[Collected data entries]
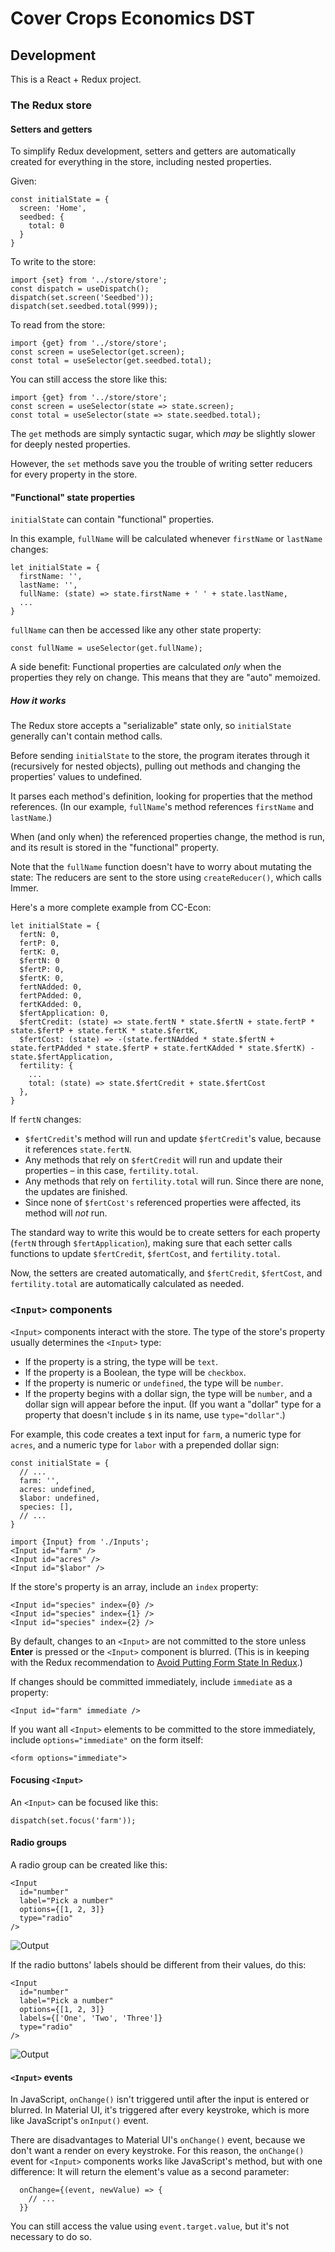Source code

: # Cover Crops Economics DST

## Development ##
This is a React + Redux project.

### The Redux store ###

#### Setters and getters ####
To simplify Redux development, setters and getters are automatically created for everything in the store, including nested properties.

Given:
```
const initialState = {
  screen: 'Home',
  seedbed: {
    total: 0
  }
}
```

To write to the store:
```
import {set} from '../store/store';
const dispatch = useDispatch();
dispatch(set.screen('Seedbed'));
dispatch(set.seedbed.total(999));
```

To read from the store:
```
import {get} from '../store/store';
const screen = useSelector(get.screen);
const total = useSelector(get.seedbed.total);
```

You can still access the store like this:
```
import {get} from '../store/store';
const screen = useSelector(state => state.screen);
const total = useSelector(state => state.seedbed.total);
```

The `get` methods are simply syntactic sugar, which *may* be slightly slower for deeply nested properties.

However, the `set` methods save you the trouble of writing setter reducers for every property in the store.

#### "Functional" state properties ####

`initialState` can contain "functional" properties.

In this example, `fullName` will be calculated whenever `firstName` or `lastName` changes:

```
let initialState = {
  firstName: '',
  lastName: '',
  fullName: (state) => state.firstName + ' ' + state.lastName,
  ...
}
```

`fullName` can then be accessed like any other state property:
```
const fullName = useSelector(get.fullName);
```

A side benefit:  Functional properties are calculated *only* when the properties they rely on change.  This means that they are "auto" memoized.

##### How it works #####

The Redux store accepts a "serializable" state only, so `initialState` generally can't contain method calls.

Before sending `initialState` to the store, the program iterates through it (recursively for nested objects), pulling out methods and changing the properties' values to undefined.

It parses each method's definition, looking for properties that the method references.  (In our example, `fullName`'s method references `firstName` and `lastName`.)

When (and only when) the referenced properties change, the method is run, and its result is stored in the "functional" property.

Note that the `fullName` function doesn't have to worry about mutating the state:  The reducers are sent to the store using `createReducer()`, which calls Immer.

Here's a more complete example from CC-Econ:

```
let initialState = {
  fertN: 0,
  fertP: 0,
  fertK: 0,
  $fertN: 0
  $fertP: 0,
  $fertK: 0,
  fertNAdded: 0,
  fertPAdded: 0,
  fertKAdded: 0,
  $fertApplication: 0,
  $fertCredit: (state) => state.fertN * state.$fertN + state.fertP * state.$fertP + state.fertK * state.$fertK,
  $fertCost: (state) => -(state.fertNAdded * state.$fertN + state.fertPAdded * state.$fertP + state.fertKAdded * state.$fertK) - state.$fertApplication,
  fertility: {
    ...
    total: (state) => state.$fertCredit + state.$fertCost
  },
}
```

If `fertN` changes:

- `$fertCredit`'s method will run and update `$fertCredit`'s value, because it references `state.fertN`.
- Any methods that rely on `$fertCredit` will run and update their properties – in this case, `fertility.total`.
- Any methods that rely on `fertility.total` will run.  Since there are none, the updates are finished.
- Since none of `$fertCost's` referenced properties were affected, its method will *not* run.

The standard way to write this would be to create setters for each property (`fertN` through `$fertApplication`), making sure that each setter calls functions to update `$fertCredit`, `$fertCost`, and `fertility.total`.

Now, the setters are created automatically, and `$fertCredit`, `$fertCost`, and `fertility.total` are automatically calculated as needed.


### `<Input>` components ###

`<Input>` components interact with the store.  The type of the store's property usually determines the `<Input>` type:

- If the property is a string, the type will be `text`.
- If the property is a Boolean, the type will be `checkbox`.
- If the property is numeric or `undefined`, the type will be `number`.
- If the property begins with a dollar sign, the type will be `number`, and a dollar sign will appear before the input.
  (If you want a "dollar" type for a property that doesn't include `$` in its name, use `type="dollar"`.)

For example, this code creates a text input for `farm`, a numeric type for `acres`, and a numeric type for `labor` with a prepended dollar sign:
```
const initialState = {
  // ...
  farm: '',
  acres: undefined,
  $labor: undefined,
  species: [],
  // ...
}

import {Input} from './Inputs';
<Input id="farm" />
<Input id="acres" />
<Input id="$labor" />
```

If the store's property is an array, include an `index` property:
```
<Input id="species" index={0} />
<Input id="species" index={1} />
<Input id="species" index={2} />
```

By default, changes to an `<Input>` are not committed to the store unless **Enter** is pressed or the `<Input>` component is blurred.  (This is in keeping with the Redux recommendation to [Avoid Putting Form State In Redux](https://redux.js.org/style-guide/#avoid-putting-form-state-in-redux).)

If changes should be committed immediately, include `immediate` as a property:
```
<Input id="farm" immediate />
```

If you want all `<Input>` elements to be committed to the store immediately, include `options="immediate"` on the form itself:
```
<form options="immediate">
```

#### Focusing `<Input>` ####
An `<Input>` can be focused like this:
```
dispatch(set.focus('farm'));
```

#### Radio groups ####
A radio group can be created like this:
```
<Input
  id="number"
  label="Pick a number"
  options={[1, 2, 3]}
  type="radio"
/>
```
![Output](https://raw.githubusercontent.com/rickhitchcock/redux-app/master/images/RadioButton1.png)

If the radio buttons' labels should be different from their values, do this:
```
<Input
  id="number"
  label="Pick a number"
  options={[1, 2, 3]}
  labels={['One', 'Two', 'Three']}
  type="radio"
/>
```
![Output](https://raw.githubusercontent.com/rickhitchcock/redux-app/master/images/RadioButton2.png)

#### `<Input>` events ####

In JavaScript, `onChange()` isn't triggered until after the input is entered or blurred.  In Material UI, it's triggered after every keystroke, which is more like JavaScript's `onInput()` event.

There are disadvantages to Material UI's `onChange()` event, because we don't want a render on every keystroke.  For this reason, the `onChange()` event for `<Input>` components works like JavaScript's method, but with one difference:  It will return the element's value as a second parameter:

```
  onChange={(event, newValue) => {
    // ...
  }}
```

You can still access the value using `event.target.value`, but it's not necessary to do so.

To do -
If a line in the data contains the string "doesn", copy it.

Solution to the exercise -
Note that the `fullName` function doesn't have to worry about mutating the state:  The reducers are sent to the store using `createReducer()`, which calls Immer.
  (If you want a "dollar" type for a property that doesn't include `$` in its name, use `type="dollar"`.)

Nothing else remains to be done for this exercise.